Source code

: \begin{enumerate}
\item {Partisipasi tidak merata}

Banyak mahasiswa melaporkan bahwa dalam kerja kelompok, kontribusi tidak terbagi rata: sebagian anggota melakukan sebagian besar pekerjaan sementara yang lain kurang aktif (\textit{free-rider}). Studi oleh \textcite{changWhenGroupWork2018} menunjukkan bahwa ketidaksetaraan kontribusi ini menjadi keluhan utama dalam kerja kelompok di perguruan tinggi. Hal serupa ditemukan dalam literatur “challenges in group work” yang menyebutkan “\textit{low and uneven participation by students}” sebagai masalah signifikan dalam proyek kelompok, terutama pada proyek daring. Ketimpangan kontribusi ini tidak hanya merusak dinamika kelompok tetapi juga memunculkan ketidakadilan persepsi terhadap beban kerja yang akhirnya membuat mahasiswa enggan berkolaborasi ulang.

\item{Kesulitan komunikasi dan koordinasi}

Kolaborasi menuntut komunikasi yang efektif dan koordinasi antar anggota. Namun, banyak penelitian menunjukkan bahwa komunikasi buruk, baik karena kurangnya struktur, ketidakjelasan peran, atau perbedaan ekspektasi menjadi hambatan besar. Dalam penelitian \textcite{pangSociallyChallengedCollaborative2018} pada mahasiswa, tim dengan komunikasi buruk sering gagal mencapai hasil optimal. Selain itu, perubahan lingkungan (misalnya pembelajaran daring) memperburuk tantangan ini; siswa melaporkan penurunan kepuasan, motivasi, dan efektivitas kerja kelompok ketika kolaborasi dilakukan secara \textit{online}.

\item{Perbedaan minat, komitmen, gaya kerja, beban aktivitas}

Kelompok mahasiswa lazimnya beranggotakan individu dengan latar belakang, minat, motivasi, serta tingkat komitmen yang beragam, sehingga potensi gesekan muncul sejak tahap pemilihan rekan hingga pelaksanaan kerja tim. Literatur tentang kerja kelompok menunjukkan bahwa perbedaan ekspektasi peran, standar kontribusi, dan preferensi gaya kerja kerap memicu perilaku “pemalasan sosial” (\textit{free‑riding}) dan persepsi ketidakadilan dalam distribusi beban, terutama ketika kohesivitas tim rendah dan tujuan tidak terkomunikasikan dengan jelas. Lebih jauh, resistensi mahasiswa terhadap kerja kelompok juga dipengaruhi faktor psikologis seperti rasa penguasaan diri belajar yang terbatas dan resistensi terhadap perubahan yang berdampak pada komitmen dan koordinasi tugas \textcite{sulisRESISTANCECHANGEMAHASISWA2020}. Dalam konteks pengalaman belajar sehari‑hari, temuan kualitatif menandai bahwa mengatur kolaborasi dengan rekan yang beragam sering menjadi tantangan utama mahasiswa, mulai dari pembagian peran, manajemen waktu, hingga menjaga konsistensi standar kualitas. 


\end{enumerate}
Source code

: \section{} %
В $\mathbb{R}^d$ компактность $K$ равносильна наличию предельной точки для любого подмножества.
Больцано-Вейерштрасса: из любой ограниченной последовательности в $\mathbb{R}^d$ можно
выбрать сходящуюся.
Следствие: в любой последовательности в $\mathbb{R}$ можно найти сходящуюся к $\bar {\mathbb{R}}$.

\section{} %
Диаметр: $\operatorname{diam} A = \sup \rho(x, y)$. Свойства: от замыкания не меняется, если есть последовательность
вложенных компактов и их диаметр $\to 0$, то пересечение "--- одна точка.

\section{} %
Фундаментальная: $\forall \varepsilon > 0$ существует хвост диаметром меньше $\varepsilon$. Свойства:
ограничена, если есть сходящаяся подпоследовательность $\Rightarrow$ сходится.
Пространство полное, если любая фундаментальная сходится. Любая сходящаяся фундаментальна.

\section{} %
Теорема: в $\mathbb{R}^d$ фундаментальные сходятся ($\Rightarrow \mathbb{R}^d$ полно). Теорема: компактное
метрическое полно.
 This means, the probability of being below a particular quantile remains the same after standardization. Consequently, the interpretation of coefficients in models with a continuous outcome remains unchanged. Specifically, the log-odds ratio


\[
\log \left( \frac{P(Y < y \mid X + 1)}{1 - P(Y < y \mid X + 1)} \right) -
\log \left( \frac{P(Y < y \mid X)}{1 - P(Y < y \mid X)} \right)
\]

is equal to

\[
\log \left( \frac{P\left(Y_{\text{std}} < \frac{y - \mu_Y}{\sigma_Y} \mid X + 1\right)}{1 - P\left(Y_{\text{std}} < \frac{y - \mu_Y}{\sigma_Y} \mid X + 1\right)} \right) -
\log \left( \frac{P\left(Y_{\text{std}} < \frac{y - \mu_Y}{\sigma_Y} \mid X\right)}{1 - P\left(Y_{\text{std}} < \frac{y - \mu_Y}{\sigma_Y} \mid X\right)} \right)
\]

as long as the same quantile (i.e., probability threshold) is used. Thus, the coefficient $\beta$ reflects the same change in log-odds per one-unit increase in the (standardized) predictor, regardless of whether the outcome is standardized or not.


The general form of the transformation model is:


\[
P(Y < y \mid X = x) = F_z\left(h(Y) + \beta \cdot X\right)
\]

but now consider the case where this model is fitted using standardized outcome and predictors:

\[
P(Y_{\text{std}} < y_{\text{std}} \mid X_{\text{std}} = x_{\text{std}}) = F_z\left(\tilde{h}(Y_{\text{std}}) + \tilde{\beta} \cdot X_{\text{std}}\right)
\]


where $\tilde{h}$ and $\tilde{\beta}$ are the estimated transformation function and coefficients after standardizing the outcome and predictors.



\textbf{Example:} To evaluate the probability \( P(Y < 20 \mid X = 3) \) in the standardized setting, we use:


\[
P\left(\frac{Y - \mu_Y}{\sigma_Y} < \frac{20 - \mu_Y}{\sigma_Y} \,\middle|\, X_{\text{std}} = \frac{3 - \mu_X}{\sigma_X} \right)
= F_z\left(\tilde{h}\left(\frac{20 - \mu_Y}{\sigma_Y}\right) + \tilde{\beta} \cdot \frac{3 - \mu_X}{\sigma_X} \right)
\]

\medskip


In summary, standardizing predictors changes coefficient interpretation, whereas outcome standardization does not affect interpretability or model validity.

....

Your instructions:
With the line containing "To evaluate the" as the first, output each line through the final line of the entries above, exactly.

The completed task:
\textbf{Example:} To evaluate the probability \( P(Y < 20 \mid X = 3) \) in the standardized setting, we use:


\[
P\left(\frac{Y - \mu_Y}{\sigma_Y} < \frac{20 - \mu_Y}{\sigma_Y} \,\middle|\, X_{\text{std}} = \frac{3 - \mu_X}{\sigma_X} \right)
= F_z\left(\tilde{h}\left(\frac{20 - \mu_Y}{\sigma_Y}\right) + \tilde{\beta} \cdot \frac{3 - \mu_X}{\sigma_X} \right)
\]

\medskip


In summary, standardizing predictors changes coefficient interpretation, whereas outcome standardization does not affect interpretability or model validity.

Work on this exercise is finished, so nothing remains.